Belgeselde konuşan İzmir Büyükşehir Belediyesi eski Başkanı Tunç Soyer’in sokağın “cazibesinin artırılmasına” yönelik açıklamaları da dikkat çekiyor. Sosyal demokrat olarak tasavvur ettiğimiz Soyer’in, “cazibe”den kastının ne olduğu meçhul… Mekânın cazibesi tüm çelişkilerinden arındırılıp mutenalaştırılması ve kapitalistlerin sermayelerine rahatça sermaye katması mıdır? Bu “cazibeleştirme” hamlesi, ötekileştirilenlerin, yok sayılanların, devlet otoriteleri tarafından lanetlenenlerin hayatını da hesaba katmaz mıydı?

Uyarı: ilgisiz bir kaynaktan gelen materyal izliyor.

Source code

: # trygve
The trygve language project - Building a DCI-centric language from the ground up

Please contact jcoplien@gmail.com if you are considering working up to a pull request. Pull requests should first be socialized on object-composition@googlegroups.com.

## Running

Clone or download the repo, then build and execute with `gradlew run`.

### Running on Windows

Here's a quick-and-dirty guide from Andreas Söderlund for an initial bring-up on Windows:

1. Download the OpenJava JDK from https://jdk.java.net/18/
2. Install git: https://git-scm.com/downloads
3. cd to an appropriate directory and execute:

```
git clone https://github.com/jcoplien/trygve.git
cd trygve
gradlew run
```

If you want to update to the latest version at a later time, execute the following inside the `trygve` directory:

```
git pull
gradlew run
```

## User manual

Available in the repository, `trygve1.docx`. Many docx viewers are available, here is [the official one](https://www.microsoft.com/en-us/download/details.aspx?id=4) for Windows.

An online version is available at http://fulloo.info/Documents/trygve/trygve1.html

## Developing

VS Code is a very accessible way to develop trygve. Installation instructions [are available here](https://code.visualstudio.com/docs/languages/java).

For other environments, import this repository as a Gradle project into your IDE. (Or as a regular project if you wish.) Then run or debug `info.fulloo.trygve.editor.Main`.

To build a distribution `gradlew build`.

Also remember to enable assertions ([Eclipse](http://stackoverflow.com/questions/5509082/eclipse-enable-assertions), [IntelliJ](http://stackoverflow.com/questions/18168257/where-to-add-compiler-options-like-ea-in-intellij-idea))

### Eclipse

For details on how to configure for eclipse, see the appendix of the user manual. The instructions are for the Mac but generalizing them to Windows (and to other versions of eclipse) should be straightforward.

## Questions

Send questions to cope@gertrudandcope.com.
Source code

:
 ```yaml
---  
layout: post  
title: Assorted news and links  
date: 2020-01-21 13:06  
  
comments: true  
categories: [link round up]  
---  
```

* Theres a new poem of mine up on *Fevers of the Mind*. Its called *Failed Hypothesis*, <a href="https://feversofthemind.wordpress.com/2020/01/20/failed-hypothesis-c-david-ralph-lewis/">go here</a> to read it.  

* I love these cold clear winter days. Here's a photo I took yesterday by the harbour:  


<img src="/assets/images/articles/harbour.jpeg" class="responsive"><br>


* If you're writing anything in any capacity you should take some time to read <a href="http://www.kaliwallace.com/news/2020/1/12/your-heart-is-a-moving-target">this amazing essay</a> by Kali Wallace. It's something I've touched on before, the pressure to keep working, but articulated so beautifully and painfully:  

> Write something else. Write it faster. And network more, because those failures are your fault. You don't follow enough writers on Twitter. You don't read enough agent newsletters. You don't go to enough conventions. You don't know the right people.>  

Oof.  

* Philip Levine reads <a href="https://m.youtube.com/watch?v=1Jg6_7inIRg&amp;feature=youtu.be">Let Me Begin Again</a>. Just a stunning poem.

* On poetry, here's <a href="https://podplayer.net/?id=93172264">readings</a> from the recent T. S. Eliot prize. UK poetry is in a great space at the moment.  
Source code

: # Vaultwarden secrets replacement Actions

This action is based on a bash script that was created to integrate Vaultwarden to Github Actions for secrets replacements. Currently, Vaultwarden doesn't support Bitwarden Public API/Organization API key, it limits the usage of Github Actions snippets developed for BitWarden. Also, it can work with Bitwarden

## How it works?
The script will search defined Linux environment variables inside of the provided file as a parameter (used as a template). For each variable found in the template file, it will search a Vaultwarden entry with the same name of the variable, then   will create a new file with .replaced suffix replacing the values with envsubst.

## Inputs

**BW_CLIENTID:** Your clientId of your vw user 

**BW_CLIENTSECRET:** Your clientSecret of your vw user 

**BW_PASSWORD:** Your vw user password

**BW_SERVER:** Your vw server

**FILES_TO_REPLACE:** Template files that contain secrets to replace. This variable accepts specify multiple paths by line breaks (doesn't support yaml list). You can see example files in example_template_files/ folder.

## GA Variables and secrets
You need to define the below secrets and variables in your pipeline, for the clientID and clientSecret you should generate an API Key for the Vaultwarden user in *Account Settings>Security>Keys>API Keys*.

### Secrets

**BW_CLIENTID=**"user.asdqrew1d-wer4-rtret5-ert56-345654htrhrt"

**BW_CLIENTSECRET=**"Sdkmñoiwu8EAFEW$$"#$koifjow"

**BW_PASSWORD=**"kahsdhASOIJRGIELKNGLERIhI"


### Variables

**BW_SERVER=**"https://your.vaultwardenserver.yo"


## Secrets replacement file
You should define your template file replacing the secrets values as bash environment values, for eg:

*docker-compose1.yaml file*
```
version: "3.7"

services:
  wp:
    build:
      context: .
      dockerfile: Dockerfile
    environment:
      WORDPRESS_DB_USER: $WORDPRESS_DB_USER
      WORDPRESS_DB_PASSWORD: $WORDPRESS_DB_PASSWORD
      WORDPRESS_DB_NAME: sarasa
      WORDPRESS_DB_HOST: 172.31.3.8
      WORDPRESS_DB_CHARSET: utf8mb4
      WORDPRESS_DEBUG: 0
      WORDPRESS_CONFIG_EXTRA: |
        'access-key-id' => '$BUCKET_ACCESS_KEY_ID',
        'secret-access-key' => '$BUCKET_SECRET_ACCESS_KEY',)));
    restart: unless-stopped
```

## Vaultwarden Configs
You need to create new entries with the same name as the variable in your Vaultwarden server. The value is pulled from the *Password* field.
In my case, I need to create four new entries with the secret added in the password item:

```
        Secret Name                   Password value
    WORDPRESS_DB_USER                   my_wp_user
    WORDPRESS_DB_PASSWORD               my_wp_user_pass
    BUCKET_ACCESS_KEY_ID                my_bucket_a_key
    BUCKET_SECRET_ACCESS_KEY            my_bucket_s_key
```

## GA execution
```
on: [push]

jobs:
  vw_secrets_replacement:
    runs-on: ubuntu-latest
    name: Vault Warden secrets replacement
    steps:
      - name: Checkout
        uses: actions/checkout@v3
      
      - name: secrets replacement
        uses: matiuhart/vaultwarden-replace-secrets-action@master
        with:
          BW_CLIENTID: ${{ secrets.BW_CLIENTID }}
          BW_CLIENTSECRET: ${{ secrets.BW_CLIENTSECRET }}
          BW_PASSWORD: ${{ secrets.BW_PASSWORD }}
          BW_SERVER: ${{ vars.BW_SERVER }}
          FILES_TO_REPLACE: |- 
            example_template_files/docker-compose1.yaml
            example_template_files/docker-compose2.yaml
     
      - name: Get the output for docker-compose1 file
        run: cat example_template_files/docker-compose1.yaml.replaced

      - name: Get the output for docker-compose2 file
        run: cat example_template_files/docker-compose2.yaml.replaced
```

Belli ki hesaba katılmamış ki, 4 Ocak 2023’te trans-kadın Ecem Seçkin Bornova Sokağı’nda katledildi. Hem bu katliam hem de içinde bulunduğumuz yılda saldırıya uğrayan trans-bireyler belgeselde gözümüze çarpıyor.

Bunların aksine birlikte yaşama pratiğinin nasıl inşa edildiğini restoran işletmecisi Nihat Say belgeselde izah ediyor. Trans-bireyler ile yaşamanın, aynı sokağı paylaşmanın lanetlenmiş bir durum olmadığını açıklıyor.

Soyer’in belgeselde, “Kentler, arabaların içinden hızlıca geçtiği mekânlar mı olmalı yoksa daha çok yayaların kaldırımlarda, parklarda bir araya geldiği mekânlar mı olmalı?” sorusu için yeniden Harvey’e dönelim:

“Arabanın henüz sahneye çıkmadığı dönemde sokaklar birer ortak alandı. Bu ortak alan yok edildi ve yerini otomobilin egemenliğindeki bir kamusal alan aldı. Bu durum belediyeleri, ‘daha uygar’ bir ortak geçmişin bazı unsurlarını geri getirmek amacıyla yaya bölgeleri, kaldırım boyunca dizilen kafeler, bisiklet yolları, çocukların oynaması için cep parkları vb düzenlemeye itti. Yeni tür kentsel ortak alanlar yaratmaya dönük bu çaba da kolaylıkla sermayeye çevrilebilir. Böylelikle şehir sakinlerinin pek çoğunun bu bölgede ucuz konut bulabilme şansı ortadan kalkar. Bu tür bir kamusal alanın oluşturulması çok zengin kesim dışında kalan herkesin ortak kullanım potansiyelini artırmak şöyle dursun, ciddi ölçüde kısıtlar.”

Harvey’in bahsettiği bu sınıfsallık meselesi belgeselde de yer alıyor. Zira, kimlikleri aşan bir farklılaşma sonucu mülkü olan transların kentsel dönüşüm için istekliyken, güvencesiz olanların tedirginliği de göze çarpıyor.

Hasılı, Dönüşüm: Bornova Sokağı hem estetik açıdan hem de belgesel sinemanın kuralları açısından bize iyi bir örnek sunuyor. Belgeselin festival yolculuğu sürecek. Öğrendiğime göre kısa bir süre sonra da bir dijital platformda izleyicilerle buluşacak.